概要
SSHポートフォーワーディングは、セキュアなネットワーク通信のための強力なツールです。この機能を使うことで、ファイアウォールやNATを越えて、安全にデータを送受信することが可能になります。ここでは、SSHポートフォーワーディングの三つの基本形態(ローカルフォーワーディング、リモートフォーワーディング、ダイナミックフォーワーディング)を、それぞれの使用シチュエーションとともに解説し、覚え方を提供します。
ローカルフォーワーディング (Local Forwarding)
使用シチュエーション
企業の内部ネットワーク内にあるデータベースサーバーに、自宅や外出先から安全にアクセスしたい場合に使用します。直接アクセスはセキュリティリスクがあるため、SSHポートフォーワーディングを利用してセキュアな接続を確立します。
ssh -L 3306:db.internal.network:3306 user@ssh.example.com
このコマンドは、ローカルマシン上のポート3306をリモートのdb.internal.network上のポート3306に転送します。
覚え方
「L」はLocal(ローカル)の「L」で、"Local to Remote"(ローカルからリモートへ)を意味します。
SSH Config例
Host db-tunnel
HostName ssh.example.com
User user
LocalForward 3306 db.internal.network:3306
この設定で、以下のコマンドでローカルフォワーディングを実行できます。
ssh db-tunnel
リモートフォーワーディング (Remote Forwarding)
使用シチュエーション
自宅やオフィスのPC上で動いているウェブサーバーやアプリケーションサーバーに、インターネット経由でアクセスしたいけれども、直接公開することができない場合に使用します。リモートフォーワードを利用して、公開サーバーを経由して安全にアクセスを提供します。

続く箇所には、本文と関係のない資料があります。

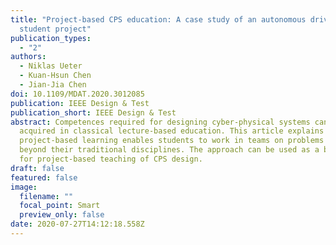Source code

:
 ```yaml
---
title: "Project-based CPS education: A case study of an autonomous driving
  student project"
publication_types:
  - "2"
authors:
  - Niklas Ueter
  - Kuan-Hsun Chen
  - Jian-Jia Chen
doi: 10.1109/MDAT.2020.3012085
publication: IEEE Design & Test
publication_short: IEEE Design & Test
abstract: Competences required for designing cyber-physical systems cannot be
  acquired in classical lecture-based education. This article explains how
  project-based learning enables students to work in teams on problems extending
  beyond their traditional disciplines. The approach can be used as a blueprint
  for project-based teaching of CPS design.
draft: false
featured: false
image:
  filename: ""
  focal_point: Smart
  preview_only: false
date: 2020-07-27T14:12:18.558Z
---
```

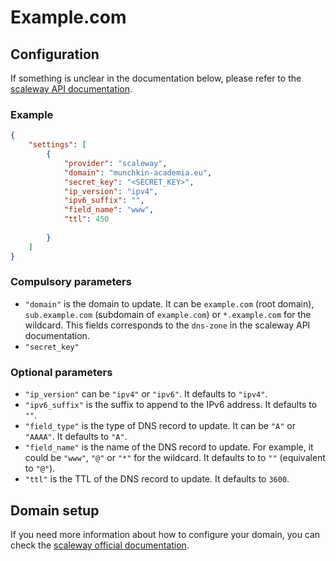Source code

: # Example.com

## Configuration

If something is unclear in the documentation below, please refer to the [scaleway API documentation](https://www.scaleway.com/en/developers/api/domains-and-dns/#path-records-update-records-within-a-dns-zone).

### Example

```json
{
    "settings": [
        {
            "provider": "scaleway",
            "domain": "munchkin-academia.eu",
            "secret_key": "<SECRET_KEY>",
            "ip_version": "ipv4",
            "ipv6_suffix": "",
            "field_name": "www",
            "ttl": 450
        
        }
    ]
}
```

### Compulsory parameters

- `"domain"` is the domain to update. It can be `example.com` (root domain), `sub.example.com` (subdomain of `example.com`) or `*.example.com` for the wildcard. This fields corresponds to the `dns-zone` in the scaleway API documentation.
- `"secret_key"`

### Optional parameters

- `"ip_version"` can be `"ipv4"` or `"ipv6"`. It defaults to `"ipv4"`.
- `"ipv6_suffix"` is the suffix to append to the IPv6 address. It defaults to `""`.
- `"field_type"` is the type of DNS record to update. It can be `"A"` or `"AAAA"`. It defaults to `"A"`.
- `"field_name"` is the name of the DNS record to update. For example, it could be `"www"`, `"@"` or `"*"` for the wildcard. It defaults to to `""` (equivalent to `"@"`).
- `"ttl"` is the TTL of the DNS record to update. It defaults to `3600`.

## Domain setup

If you need more information about how to configure your domain, you can check the [scaleway official documentation](https://www.scaleway.com/en/docs/network/domains-and-dns/).
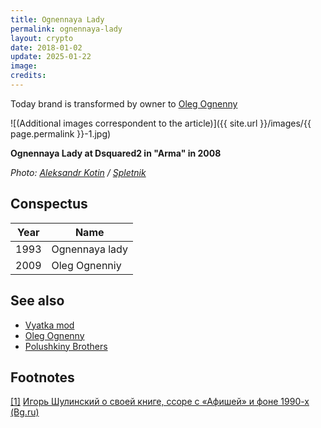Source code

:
 ```yaml
---
title: Ognennaya Lady
permalink: ognennaya-lady
layout: crypto
date: 2018-01-02
update: 2025-01-22
image:
credits:
---
```


Today brand is transformed by owner to [Oleg Ognenny](ognenny-oleg)

![(Additional images correspondent to the article)]({{ site.url }}/images/{{ page.permalink }}-1.jpg)

**Ognennaya Lady at Dsquared2 in "Arma" in 2008**

*Photo: [Aleksandr Kotin](http://www.spletnik.ru/gallery/382-20080725_pokaz_Dsquared2_osen_zima_08_09/5972-Ognennaj%D0%B0_Ledi.html) / [Spletnik](http://www.spletnik.ru/gallery/382-20080725_pokaz_Dsquared2_osen_zima_08_09/5972-Ognennaj%D0%B0_Ledi.html)*

## Сonspectus

|Year|Name|
|-|-|
|1993|Ognennaya lady|
|2009|Oleg Ognenniy|

## See also

+ [Vyatka mod](vyatka-mod)
+ [Oleg Ognenny](ognenny-oleg)
+ [Polushkiny Brothers](polushkiny-brothers)


## Footnotes

[[1]](#a1) <span id="f1"></span> [Игорь Шулинский о своей книге, ссоре с «Афишей» и фоне 1990-х (Bg.ru)](http://bg.ru/entertainment/istorija_moskovskih_klubov-15640/?chapter=5)
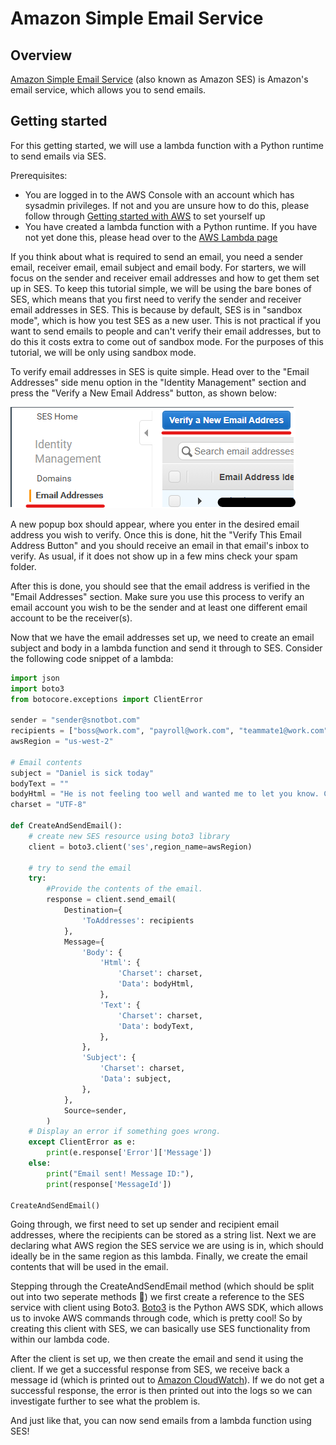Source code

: # Amazon Simple Email Service

## Overview

[Amazon Simple Email Service](https://aws.amazon.com/ses/) (also known as Amazon SES) is Amazon's email service, which allows you to send emails.

## Getting started

For this getting started, we will use a lambda function with a Python runtime to send emails via SES.

Prerequisites:

- You are logged in to the AWS Console with an account which has sysadmin privileges. If not and you are unsure how to do this, please follow through [Getting started with AWS](https://github.com/Daniel-Hardie/summer-of-tech/blob/main/snotbot/Getting%20started%20with%20AWS.md) to set yourself up
- You have created a lambda function with a Python runtime. If you have not yet done this, please head over to the [AWS Lambda page](https://github.com/Daniel-Hardie/summer-of-tech/blob/main/snotbot/AWS%20Lambda.md)

If you think about what is required to send an email, you need a sender email, receiver email, email subject and email body. For starters, we will focus on the sender and receiver email addresses and how to get them set up in SES. To keep this tutorial simple, we will be using the bare bones of SES, which means that you first need to verify the sender and receiver email addresses in SES. This is because by default, SES is in "sandbox mode", which is how you test SES as a new user. This is not practical if you want to send emails to people and can't verify their email addresses, but to do this it costs extra to come out of sandbox mode. For the purposes of this tutorial, we will be only using sandbox mode.

To verify email addresses in SES is quite simple. Head over to the "Email Addresses" side menu option in the "Identity Management" section and press the "Verify a New Email Address" button, as shown below:

![SES Verify Email button](images/SES_1.png)

A new popup box should appear, where you enter in the desired email address you wish to verify. Once this is done, hit the "Verify This Email Address Button" and you should receive an email in that email's inbox to verify. As usual, if it does not show up in a few mins check your spam folder.

After this is done, you should see that the email address is verified in the "Email Addresses" section. Make sure you use this process to verify an email account you wish to be the sender and at least one different email account to be the receiver(s).

Now that we have the email addresses set up, we need to create an email subject and body in a lambda function and send it through to SES. Consider the following code snippet of a lambda:

```python
import json
import boto3
from botocore.exceptions import ClientError

sender = "sender@snotbot.com"
recipients = ["boss@work.com", "payroll@work.com", "teammate1@work.com"]
awsRegion = "us-west-2"

# Email contents
subject = "Daniel is sick today"
bodyText = ""
bodyHtml = "He is not feeling too well and wanted me to let you know. Cheers, Snotbot"
charset = "UTF-8"

def CreateAndSendEmail():
    # create new SES resource using boto3 library
    client = boto3.client('ses',region_name=awsRegion)

    # try to send the email
    try:
        #Provide the contents of the email.
        response = client.send_email(
            Destination={
                'ToAddresses': recipients
            },
            Message={
                'Body': {
                    'Html': {
                        'Charset': charset,
                        'Data': bodyHtml,
                    },
                    'Text': {
                        'Charset': charset,
                        'Data': bodyText,
                    },
                },
                'Subject': {
                    'Charset': charset,
                    'Data': subject,
                },
            },
            Source=sender,
        )
    # Display an error if something goes wrong.
    except ClientError as e:
        print(e.response['Error']['Message'])
    else:
        print("Email sent! Message ID:"),
        print(response['MessageId'])

CreateAndSendEmail()
```

Going through, we first need to set up sender and recipient email addresses, where the recipients can be stored as a string list. Next we are declaring what AWS region the SES service we are using is in, which should ideally be in the same region as this lambda. Finally, we create the email contents that will be used in the email.

Stepping through the CreateAndSendEmail method (which should be split out into two seperate methods 🤫) we first create a reference to the SES service with client using Boto3. [Boto3](https://boto3.amazonaws.com/v1/documentation/api/latest/index.html) is the Python AWS SDK, which allows us to invoke AWS commands through code, which is pretty cool! So by creating this client with SES, we can basically use SES functionality from within our lambda code.

After the client is set up, we then create the email and send it using the client. If we get a successful response from SES, we receive back a message id (which is printed out to [Amazon CloudWatch](https://github.com/Daniel-Hardie/summer-of-tech/blob/main/snotbot/Amazon%20CloudWatch.md)). If we do not get a successful response, the error is then printed out into the logs so we can investigate further to see what the problem is.

And just like that, you can now send emails from a lambda function using SES!
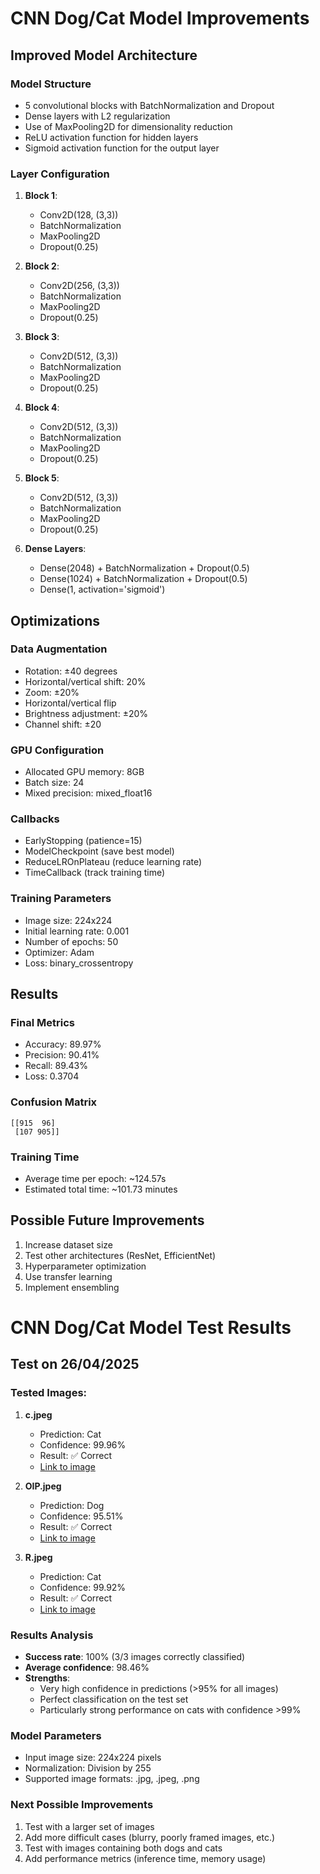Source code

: # CNN Dog/Cat Model Improvements

## Improved Model Architecture

### Model Structure
- 5 convolutional blocks with BatchNormalization and Dropout
- Dense layers with L2 regularization
- Use of MaxPooling2D for dimensionality reduction
- ReLU activation function for hidden layers
- Sigmoid activation function for the output layer

### Layer Configuration
1. **Block 1**:
   - Conv2D(128, (3,3))
   - BatchNormalization
   - MaxPooling2D
   - Dropout(0.25)

2. **Block 2**:
   - Conv2D(256, (3,3))
   - BatchNormalization
   - MaxPooling2D
   - Dropout(0.25)

3. **Block 3**:
   - Conv2D(512, (3,3))
   - BatchNormalization
   - MaxPooling2D
   - Dropout(0.25)

4. **Block 4**:
   - Conv2D(512, (3,3))
   - BatchNormalization
   - MaxPooling2D
   - Dropout(0.25)

5. **Block 5**:
   - Conv2D(512, (3,3))
   - BatchNormalization
   - MaxPooling2D
   - Dropout(0.25)

6. **Dense Layers**:
   - Dense(2048) + BatchNormalization + Dropout(0.5)
   - Dense(1024) + BatchNormalization + Dropout(0.5)
   - Dense(1, activation='sigmoid')

## Optimizations

### Data Augmentation
- Rotation: ±40 degrees
- Horizontal/vertical shift: 20%
- Zoom: ±20%
- Horizontal/vertical flip
- Brightness adjustment: ±20%
- Channel shift: ±20

### GPU Configuration
- Allocated GPU memory: 8GB
- Batch size: 24
- Mixed precision: mixed_float16

### Callbacks
- EarlyStopping (patience=15)
- ModelCheckpoint (save best model)
- ReduceLROnPlateau (reduce learning rate)
- TimeCallback (track training time)

### Training Parameters
- Image size: 224x224
- Initial learning rate: 0.001
- Number of epochs: 50
- Optimizer: Adam
- Loss: binary_crossentropy

## Results

### Final Metrics
- Accuracy: 89.97%
- Precision: 90.41%
- Recall: 89.43%
- Loss: 0.3704

### Confusion Matrix
```
[[915  96]
 [107 905]]
```

### Training Time
- Average time per epoch: ~124.57s
- Estimated total time: ~101.73 minutes

## Possible Future Improvements
1. Increase dataset size
2. Test other architectures (ResNet, EfficientNet)
3. Hyperparameter optimization
4. Use transfer learning
5. Implement ensembling

# CNN Dog/Cat Model Test Results

## Test on 26/04/2025

### Tested Images:

1. **c.jpeg**
   - Prediction: Cat
   - Confidence: 99.96%
   - Result: ✅ Correct
   - [Link to image](test_images/c.jpeg)

2. **OIP.jpeg**
   - Prediction: Dog
   - Confidence: 95.51%
   - Result: ✅ Correct
   - [Link to image](test_images/OIP.jpeg)

3. **R.jpeg**
   - Prediction: Cat
   - Confidence: 99.92%
   - Result: ✅ Correct
   - [Link to image](test_images/R.jpeg)

### Results Analysis

- **Success rate**: 100% (3/3 images correctly classified)
- **Average confidence**: 98.46%
- **Strengths**:
  - Very high confidence in predictions (>95% for all images)
  - Perfect classification on the test set
  - Particularly strong performance on cats with confidence >99%

### Model Parameters
- Input image size: 224x224 pixels
- Normalization: Division by 255
- Supported image formats: .jpg, .jpeg, .png

### Next Possible Improvements
1. Test with a larger set of images
2. Add more difficult cases (blurry, poorly framed images, etc.)
3. Test with images containing both dogs and cats
4. Add performance metrics (inference time, memory usage)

ssh -R 9090:localhost:3000 user@ssh.example.com
このコマンドは、SSHサーバー上のポート9090をローカルマシンのポート3000に転送します。
覚え方
「R」はRemote(リモート)の「R」で、"Remote to Local"(リモートからローカルへ)を意味します。
SSH Configの例
Host app-demo
HostName ssh.example.com
User user
RemoteForward 9090 localhost:3000
この設定で、以下のコマンドでリモートフォワーディングを実行できます。
ssh app-demo
ダイナミックフォーワーディング (Dynamic Forwarding)
使用シチュエーション
安全なインターネットブラウジングが必要な場合や、企業ネットワーク内のリソースへのアクセスにVPNの代わりとして使用します。一つの設定で複数のリモートサービスへの動的なアクセスが必要な場合に便利です。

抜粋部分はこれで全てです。